**What is being asked:** Write out all the entries word for word and omit any pictures.

Records excerpted from a collection
• • • • • • •
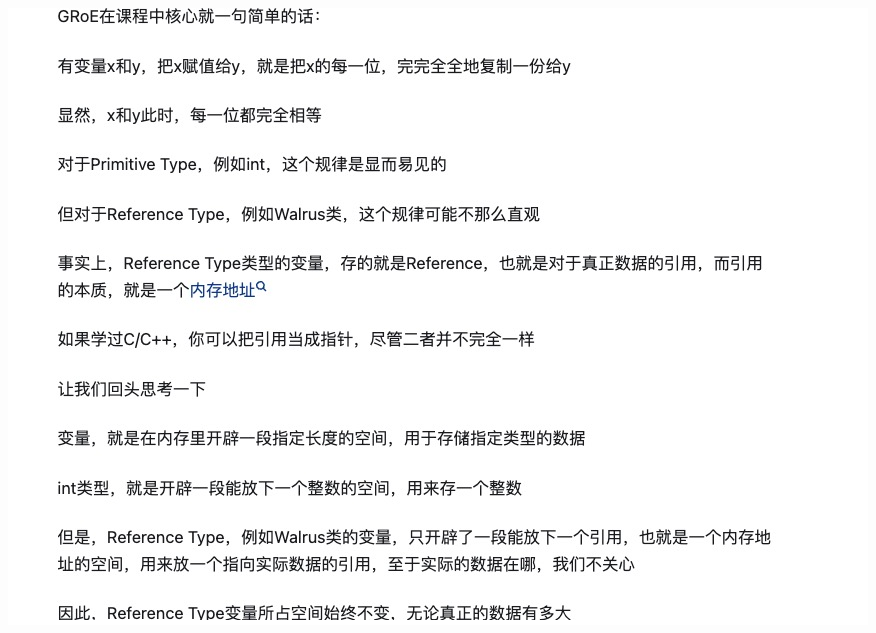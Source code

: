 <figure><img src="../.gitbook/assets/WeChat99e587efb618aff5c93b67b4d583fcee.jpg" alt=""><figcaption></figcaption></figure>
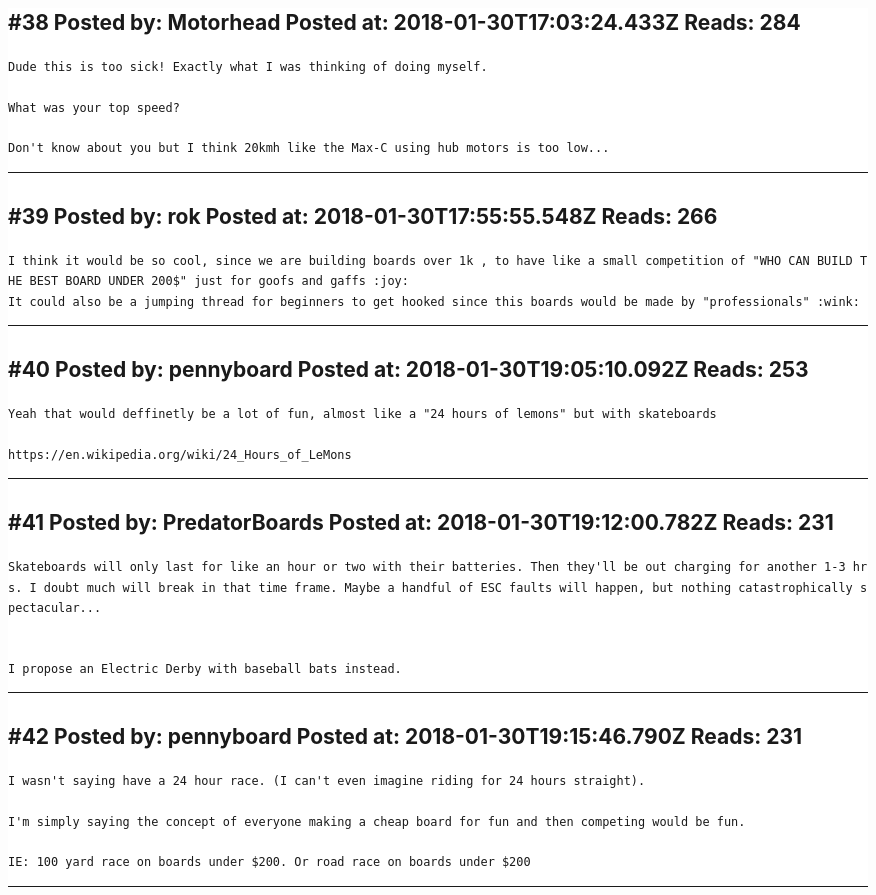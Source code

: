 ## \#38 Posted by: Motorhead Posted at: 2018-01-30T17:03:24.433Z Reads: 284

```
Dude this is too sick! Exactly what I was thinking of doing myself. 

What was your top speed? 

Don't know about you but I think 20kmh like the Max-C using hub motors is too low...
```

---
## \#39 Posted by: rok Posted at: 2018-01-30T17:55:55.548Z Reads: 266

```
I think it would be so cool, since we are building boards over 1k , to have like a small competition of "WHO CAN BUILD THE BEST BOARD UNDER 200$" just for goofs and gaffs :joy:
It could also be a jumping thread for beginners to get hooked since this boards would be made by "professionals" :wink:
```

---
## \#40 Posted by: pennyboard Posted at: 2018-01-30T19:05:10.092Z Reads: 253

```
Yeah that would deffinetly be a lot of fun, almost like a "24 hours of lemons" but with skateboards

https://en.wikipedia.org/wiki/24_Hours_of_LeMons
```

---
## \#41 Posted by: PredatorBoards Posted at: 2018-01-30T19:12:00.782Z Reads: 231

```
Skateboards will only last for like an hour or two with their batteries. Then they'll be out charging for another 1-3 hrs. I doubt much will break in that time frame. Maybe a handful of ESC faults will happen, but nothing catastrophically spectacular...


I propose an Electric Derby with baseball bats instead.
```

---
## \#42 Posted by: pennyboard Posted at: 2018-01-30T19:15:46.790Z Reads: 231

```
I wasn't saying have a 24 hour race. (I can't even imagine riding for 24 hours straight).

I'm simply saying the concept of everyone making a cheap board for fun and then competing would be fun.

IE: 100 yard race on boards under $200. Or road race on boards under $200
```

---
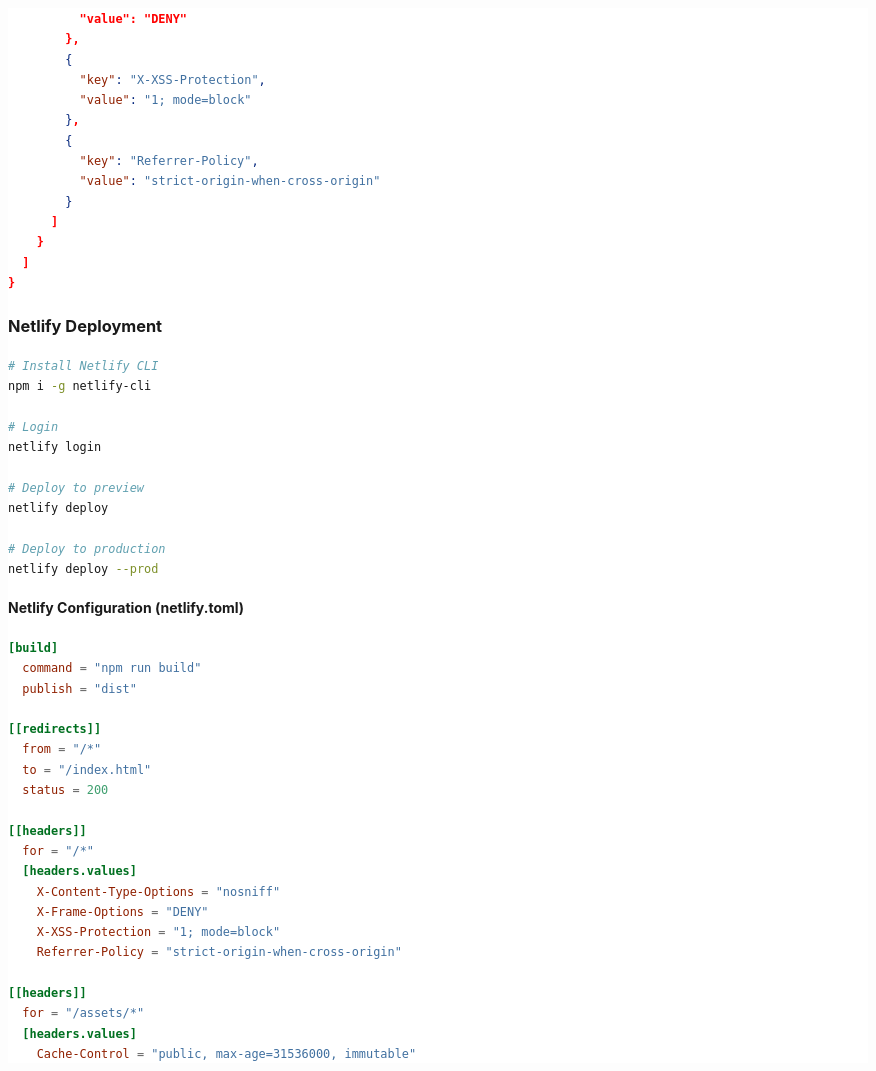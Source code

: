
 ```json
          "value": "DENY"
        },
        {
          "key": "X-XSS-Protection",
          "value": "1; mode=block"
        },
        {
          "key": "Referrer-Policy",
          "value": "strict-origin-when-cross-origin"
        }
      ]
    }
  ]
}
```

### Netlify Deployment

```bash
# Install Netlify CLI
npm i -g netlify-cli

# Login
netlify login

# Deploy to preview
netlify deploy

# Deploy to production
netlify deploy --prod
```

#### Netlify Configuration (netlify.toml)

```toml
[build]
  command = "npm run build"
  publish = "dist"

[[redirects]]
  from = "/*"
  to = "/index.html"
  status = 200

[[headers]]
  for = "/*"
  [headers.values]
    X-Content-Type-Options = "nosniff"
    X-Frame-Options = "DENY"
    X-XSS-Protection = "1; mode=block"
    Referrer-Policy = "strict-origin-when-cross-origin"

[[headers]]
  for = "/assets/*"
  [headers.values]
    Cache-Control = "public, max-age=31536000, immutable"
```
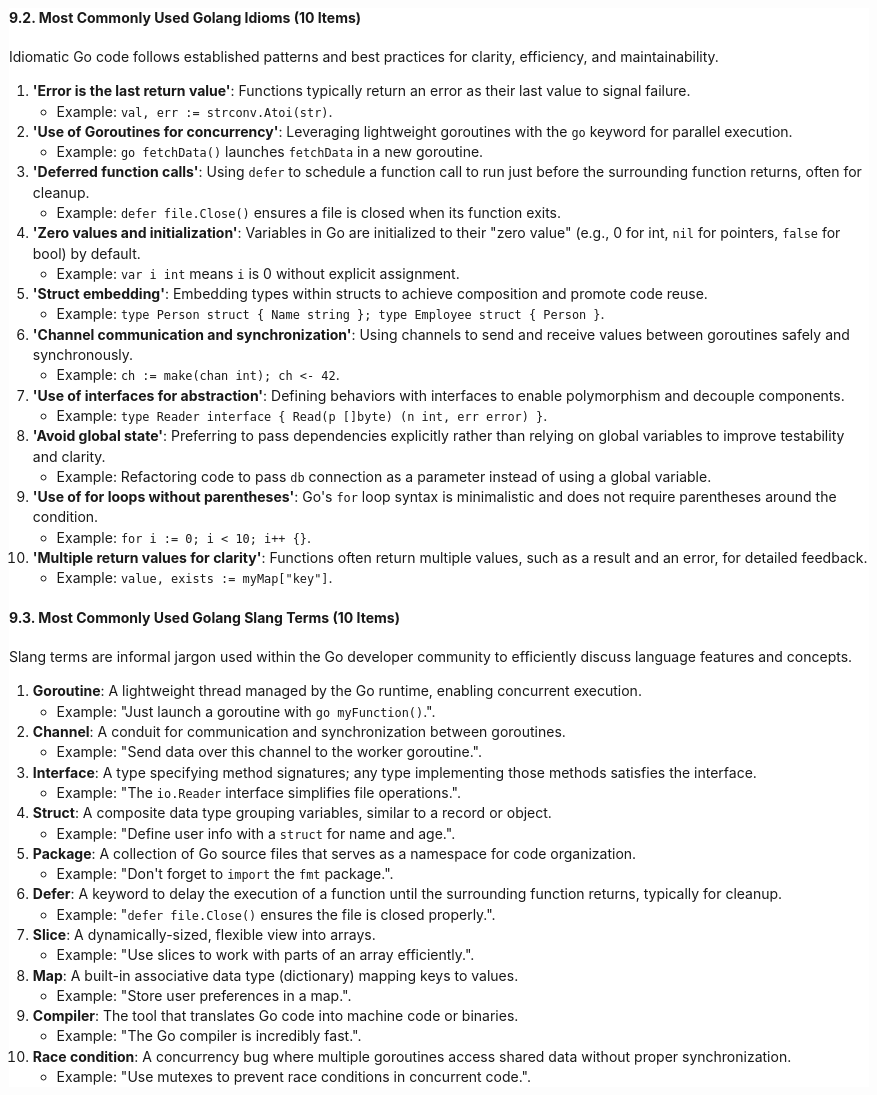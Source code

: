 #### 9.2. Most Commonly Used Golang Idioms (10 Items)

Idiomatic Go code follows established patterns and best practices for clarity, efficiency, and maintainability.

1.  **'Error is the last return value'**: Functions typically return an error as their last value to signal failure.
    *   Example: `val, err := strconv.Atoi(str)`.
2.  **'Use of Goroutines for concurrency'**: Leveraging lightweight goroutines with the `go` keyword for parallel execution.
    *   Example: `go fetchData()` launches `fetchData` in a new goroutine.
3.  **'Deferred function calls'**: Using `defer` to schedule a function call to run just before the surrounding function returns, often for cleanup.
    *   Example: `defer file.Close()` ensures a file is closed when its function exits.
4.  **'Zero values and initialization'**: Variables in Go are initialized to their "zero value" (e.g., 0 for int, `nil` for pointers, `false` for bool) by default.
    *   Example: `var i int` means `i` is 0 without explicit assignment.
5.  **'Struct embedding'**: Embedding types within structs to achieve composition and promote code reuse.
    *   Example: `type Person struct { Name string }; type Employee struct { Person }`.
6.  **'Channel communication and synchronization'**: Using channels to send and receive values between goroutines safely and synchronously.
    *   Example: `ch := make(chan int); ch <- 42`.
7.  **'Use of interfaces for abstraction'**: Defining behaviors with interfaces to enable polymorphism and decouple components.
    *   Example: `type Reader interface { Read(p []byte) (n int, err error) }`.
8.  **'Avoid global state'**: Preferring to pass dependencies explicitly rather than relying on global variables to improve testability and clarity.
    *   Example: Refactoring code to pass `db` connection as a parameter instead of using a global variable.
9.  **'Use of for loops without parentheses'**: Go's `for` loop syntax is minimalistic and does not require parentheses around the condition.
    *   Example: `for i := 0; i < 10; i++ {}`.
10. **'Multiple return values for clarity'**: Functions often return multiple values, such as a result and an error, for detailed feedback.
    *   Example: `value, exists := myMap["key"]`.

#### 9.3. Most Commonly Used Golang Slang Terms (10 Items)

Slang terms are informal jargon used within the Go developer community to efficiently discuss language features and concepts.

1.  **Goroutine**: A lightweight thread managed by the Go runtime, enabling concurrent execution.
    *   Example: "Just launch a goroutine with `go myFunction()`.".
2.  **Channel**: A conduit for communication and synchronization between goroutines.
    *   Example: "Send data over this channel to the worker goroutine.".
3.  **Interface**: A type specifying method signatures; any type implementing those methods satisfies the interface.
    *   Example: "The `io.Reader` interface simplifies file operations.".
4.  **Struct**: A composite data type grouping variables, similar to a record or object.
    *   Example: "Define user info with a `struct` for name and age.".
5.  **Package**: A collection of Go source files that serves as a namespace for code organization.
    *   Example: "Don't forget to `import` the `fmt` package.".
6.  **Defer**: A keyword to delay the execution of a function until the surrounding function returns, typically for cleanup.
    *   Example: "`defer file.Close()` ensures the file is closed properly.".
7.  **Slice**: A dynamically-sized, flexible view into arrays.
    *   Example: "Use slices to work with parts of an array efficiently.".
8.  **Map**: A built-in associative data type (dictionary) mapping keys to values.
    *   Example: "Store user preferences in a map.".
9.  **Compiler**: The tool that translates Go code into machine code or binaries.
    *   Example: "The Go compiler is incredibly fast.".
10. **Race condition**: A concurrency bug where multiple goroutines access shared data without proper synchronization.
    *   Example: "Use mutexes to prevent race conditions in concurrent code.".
• • • • • • •
**Solution:**
Source code

: <figure><img src="../.gitbook/assets/WeChat99e587efb618aff5c93b67b4d583fcee.jpg" alt=""><figcaption></figcaption></figure>
Source code

: ## \#38 Posted by: Motorhead Posted at: 2018-01-30T17:03:24.433Z Reads: 284

```
Dude this is too sick! Exactly what I was thinking of doing myself. 

What was your top speed? 

Don't know about you but I think 20kmh like the Max-C using hub motors is too low...
```

---
## \#39 Posted by: rok Posted at: 2018-01-30T17:55:55.548Z Reads: 266

```
I think it would be so cool, since we are building boards over 1k , to have like a small competition of "WHO CAN BUILD THE BEST BOARD UNDER 200$" just for goofs and gaffs :joy:
It could also be a jumping thread for beginners to get hooked since this boards would be made by "professionals" :wink:
```

---
## \#40 Posted by: pennyboard Posted at: 2018-01-30T19:05:10.092Z Reads: 253

```
Yeah that would deffinetly be a lot of fun, almost like a "24 hours of lemons" but with skateboards

https://en.wikipedia.org/wiki/24_Hours_of_LeMons
```

---
## \#41 Posted by: PredatorBoards Posted at: 2018-01-30T19:12:00.782Z Reads: 231

```
Skateboards will only last for like an hour or two with their batteries. Then they'll be out charging for another 1-3 hrs. I doubt much will break in that time frame. Maybe a handful of ESC faults will happen, but nothing catastrophically spectacular...


I propose an Electric Derby with baseball bats instead.
```

---
## \#42 Posted by: pennyboard Posted at: 2018-01-30T19:15:46.790Z Reads: 231

```
I wasn't saying have a 24 hour race. (I can't even imagine riding for 24 hours straight).

I'm simply saying the concept of everyone making a cheap board for fun and then competing would be fun.

IE: 100 yard race on boards under $200. Or road race on boards under $200
```

---
Source code

:
 ```json
          "value": "DENY"
        },
        {
          "key": "X-XSS-Protection",
          "value": "1; mode=block"
        },
        {
          "key": "Referrer-Policy",
          "value": "strict-origin-when-cross-origin"
        }
      ]
    }
  ]
}
```

### Netlify Deployment

```bash
# Install Netlify CLI
npm i -g netlify-cli

# Login
netlify login

# Deploy to preview
netlify deploy

# Deploy to production
netlify deploy --prod
```

#### Netlify Configuration (netlify.toml)

```toml
[build]
  command = "npm run build"
  publish = "dist"

[[redirects]]
  from = "/*"
  to = "/index.html"
  status = 200

[[headers]]
  for = "/*"
  [headers.values]
    X-Content-Type-Options = "nosniff"
    X-Frame-Options = "DENY"
    X-XSS-Protection = "1; mode=block"
    Referrer-Policy = "strict-origin-when-cross-origin"

[[headers]]
  for = "/assets/*"
  [headers.values]
    Cache-Control = "public, max-age=31536000, immutable"
```
Source code

: #### 9.2. Most Commonly Used Golang Idioms (10 Items)

Idiomatic Go code follows established patterns and best practices for clarity, efficiency, and maintainability.

1.  **'Error is the last return value'**: Functions typically return an error as their last value to signal failure.
    *   Example: `val, err := strconv.Atoi(str)`.
2.  **'Use of Goroutines for concurrency'**: Leveraging lightweight goroutines with the `go` keyword for parallel execution.
    *   Example: `go fetchData()` launches `fetchData` in a new goroutine.
3.  **'Deferred function calls'**: Using `defer` to schedule a function call to run just before the surrounding function returns, often for cleanup.
    *   Example: `defer file.Close()` ensures a file is closed when its function exits.
4.  **'Zero values and initialization'**: Variables in Go are initialized to their "zero value" (e.g., 0 for int, `nil` for pointers, `false` for bool) by default.
    *   Example: `var i int` means `i` is 0 without explicit assignment.
5.  **'Struct embedding'**: Embedding types within structs to achieve composition and promote code reuse.
    *   Example: `type Person struct { Name string }; type Employee struct { Person }`.
6.  **'Channel communication and synchronization'**: Using channels to send and receive values between goroutines safely and synchronously.
    *   Example: `ch := make(chan int); ch <- 42`.
7.  **'Use of interfaces for abstraction'**: Defining behaviors with interfaces to enable polymorphism and decouple components.
    *   Example: `type Reader interface { Read(p []byte) (n int, err error) }`.
8.  **'Avoid global state'**: Preferring to pass dependencies explicitly rather than relying on global variables to improve testability and clarity.
    *   Example: Refactoring code to pass `db` connection as a parameter instead of using a global variable.
9.  **'Use of for loops without parentheses'**: Go's `for` loop syntax is minimalistic and does not require parentheses around the condition.
    *   Example: `for i := 0; i < 10; i++ {}`.
10. **'Multiple return values for clarity'**: Functions often return multiple values, such as a result and an error, for detailed feedback.
    *   Example: `value, exists := myMap["key"]`.

#### 9.3. Most Commonly Used Golang Slang Terms (10 Items)

Slang terms are informal jargon used within the Go developer community to efficiently discuss language features and concepts.

1.  **Goroutine**: A lightweight thread managed by the Go runtime, enabling concurrent execution.
    *   Example: "Just launch a goroutine with `go myFunction()`.".
2.  **Channel**: A conduit for communication and synchronization between goroutines.
    *   Example: "Send data over this channel to the worker goroutine.".
3.  **Interface**: A type specifying method signatures; any type implementing those methods satisfies the interface.
    *   Example: "The `io.Reader` interface simplifies file operations.".
4.  **Struct**: A composite data type grouping variables, similar to a record or object.
    *   Example: "Define user info with a `struct` for name and age.".
5.  **Package**: A collection of Go source files that serves as a namespace for code organization.
    *   Example: "Don't forget to `import` the `fmt` package.".
6.  **Defer**: A keyword to delay the execution of a function until the surrounding function returns, typically for cleanup.
    *   Example: "`defer file.Close()` ensures the file is closed properly.".
7.  **Slice**: A dynamically-sized, flexible view into arrays.
    *   Example: "Use slices to work with parts of an array efficiently.".
8.  **Map**: A built-in associative data type (dictionary) mapping keys to values.
    *   Example: "Store user preferences in a map.".
9.  **Compiler**: The tool that translates Go code into machine code or binaries.
    *   Example: "The Go compiler is incredibly fast.".
10. **Race condition**: A concurrency bug where multiple goroutines access shared data without proper synchronization.
    *   Example: "Use mutexes to prevent race conditions in concurrent code.".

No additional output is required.